• **EXERCISE GOAL**: Search the records below for the word "Directory", then return every line where it appears.

Data records:
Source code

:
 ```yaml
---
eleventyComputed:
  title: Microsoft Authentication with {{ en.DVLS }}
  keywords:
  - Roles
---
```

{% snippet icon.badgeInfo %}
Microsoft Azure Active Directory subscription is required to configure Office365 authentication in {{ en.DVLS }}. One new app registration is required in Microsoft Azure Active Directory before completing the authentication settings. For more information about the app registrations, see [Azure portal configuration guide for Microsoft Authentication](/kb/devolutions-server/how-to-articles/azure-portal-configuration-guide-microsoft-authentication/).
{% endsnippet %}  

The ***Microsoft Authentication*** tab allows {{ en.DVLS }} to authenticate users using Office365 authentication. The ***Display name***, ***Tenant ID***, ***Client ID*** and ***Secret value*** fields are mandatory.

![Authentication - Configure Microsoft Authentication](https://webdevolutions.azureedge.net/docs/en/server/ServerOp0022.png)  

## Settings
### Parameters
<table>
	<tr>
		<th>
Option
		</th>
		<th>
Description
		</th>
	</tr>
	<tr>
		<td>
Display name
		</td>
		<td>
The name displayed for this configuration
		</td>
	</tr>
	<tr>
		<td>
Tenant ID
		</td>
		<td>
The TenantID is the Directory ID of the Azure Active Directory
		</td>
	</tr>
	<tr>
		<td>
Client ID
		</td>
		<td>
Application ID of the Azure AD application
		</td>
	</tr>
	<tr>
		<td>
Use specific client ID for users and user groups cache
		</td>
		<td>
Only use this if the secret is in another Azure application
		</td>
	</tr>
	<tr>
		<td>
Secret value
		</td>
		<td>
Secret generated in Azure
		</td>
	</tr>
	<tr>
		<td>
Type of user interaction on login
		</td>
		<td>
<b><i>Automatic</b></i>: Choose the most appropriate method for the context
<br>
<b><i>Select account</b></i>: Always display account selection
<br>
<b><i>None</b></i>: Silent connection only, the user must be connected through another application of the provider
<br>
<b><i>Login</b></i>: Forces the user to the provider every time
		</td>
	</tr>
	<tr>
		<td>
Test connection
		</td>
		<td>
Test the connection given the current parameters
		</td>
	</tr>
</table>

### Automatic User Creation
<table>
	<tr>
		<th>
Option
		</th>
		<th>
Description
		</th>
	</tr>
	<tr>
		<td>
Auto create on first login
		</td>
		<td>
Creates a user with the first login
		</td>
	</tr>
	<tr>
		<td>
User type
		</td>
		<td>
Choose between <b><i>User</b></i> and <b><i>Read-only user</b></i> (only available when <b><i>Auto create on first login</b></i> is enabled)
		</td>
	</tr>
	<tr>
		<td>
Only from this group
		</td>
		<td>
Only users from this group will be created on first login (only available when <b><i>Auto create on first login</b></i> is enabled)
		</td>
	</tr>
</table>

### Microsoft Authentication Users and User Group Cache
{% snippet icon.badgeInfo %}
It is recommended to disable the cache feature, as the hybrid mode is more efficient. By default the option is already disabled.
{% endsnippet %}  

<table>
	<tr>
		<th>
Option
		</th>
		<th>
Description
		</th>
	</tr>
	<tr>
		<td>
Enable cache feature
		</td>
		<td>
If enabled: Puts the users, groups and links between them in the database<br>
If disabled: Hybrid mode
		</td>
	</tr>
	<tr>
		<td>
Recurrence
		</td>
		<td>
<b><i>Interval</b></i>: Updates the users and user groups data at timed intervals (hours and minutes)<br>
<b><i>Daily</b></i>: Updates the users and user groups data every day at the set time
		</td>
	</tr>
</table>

==

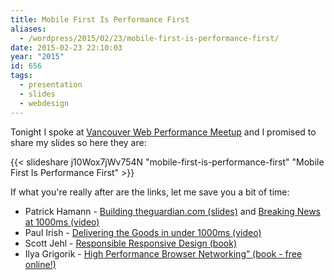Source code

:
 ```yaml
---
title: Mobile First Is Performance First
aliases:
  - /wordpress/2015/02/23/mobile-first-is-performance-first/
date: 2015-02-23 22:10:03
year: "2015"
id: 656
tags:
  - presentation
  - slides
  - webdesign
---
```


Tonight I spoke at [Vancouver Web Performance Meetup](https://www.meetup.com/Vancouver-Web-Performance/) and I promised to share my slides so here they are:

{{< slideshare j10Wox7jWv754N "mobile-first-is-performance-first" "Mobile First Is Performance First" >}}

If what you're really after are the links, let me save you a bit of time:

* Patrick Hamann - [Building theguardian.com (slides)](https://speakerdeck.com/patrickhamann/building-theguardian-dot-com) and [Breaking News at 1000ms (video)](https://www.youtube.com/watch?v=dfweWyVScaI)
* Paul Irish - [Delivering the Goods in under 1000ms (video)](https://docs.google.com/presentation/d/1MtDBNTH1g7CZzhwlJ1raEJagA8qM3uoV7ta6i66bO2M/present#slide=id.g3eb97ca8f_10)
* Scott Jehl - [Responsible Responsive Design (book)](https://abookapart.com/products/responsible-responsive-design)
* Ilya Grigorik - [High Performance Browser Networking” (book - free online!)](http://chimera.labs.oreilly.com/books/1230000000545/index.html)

• **WRITTEN RESPONSE**:
Microsoft Azure Active Directory subscription is required to configure Office365 authentication in {{ en.DVLS }}. One new app registration is required in Microsoft Azure Active Directory before completing the authentication settings. For more information about the app registrations, see [Azure portal configuration guide for Microsoft Authentication](/kb/devolutions-server/how-to-articles/azure-portal-configuration-guide-microsoft-authentication/).
The TenantID is the Directory ID of the Azure Active Directory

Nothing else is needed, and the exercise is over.